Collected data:
>>>>

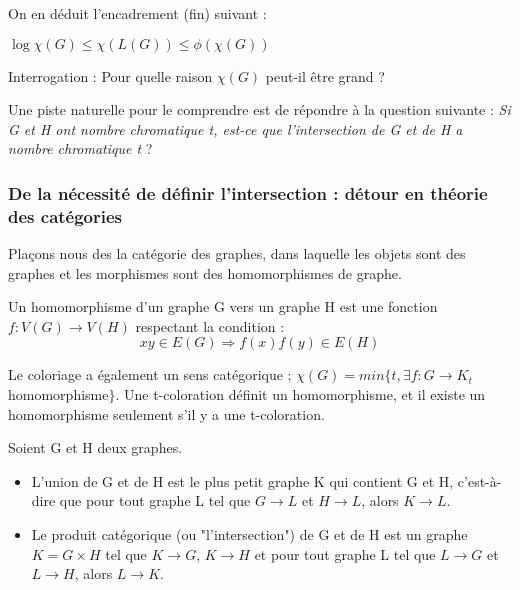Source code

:On en déduit l'encadrement (fin) suivant :

\begin{theoreme}
	$\log \chi(G) \le \chi(L(G)) \le \phi(\chi(G))$
\end{theoreme}

Interrogation : Pour quelle raison $\chi(G)$ peut-il être grand ?

Une piste naturelle pour le comprendre est de répondre à la question suivante : \textit{Si G et H ont nombre chromatique t, est-ce que l'intersection de G et de H a nombre chromatique t} ?

\subsubsection{De la nécessité de définir l'intersection : détour en théorie des catégories}

Plaçons nous des la catégorie des graphes, dans laquelle les objets sont des graphes et les morphismes sont des homomorphismes de graphe.

\begin{definition}	Un homomorphisme d'un graphe G vers un graphe H est une fonction $f : V(G) \longrightarrow V(H)$ respectant la condition :
	\begin{equation*}
		xy \in E(G) \Longrightarrow f(x)f(y) \in E(H)
	\end{equation*}
\end{definition}

Le coloriage a également un sens catégorique ; $\chi(G) = min\{t, \exists f : G \longrightarrow K_t \quad$ homomorphisme$\}$. Une t-coloration définit un homomorphisme, et il existe un homomorphisme seulement s'il y a une t-coloration.

\begin{definition}
	Soient G et H deux graphes.
	\begin{itemize}
		\item L'union de G et de H est le plus petit graphe K qui contient G et H, c'est-à-dire que pour tout graphe L tel que $G \longrightarrow L$ et $H \longrightarrow L$, alors $K \longrightarrow L$.
		\item Le produit catégorique (ou "l'intersection") de G et de H est un graphe $K = G\times H$ tel que $K \longrightarrow G$, $K \longrightarrow H$ et pour tout graphe L tel que $L \longrightarrow G$ et $L \longrightarrow H$, alors $L \longrightarrow K$.
	\end{itemize}
\end{definition}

<<<<

Return every line from the one holding "alors $K \longrightarrow L$." through the end of the data, exactly as it appears, with both ends kept and nothing else.

		\item L'union de G et de H est le plus petit graphe K qui contient G et H, c'est-à-dire que pour tout graphe L tel que $G \longrightarrow L$ et $H \longrightarrow L$, alors $K \longrightarrow L$.
		\item Le produit catégorique (ou "l'intersection") de G et de H est un graphe $K = G\times H$ tel que $K \longrightarrow G$, $K \longrightarrow H$ et pour tout graphe L tel que $L \longrightarrow G$ et $L \longrightarrow H$, alors $L \longrightarrow K$.
	\end{itemize}
\end{definition}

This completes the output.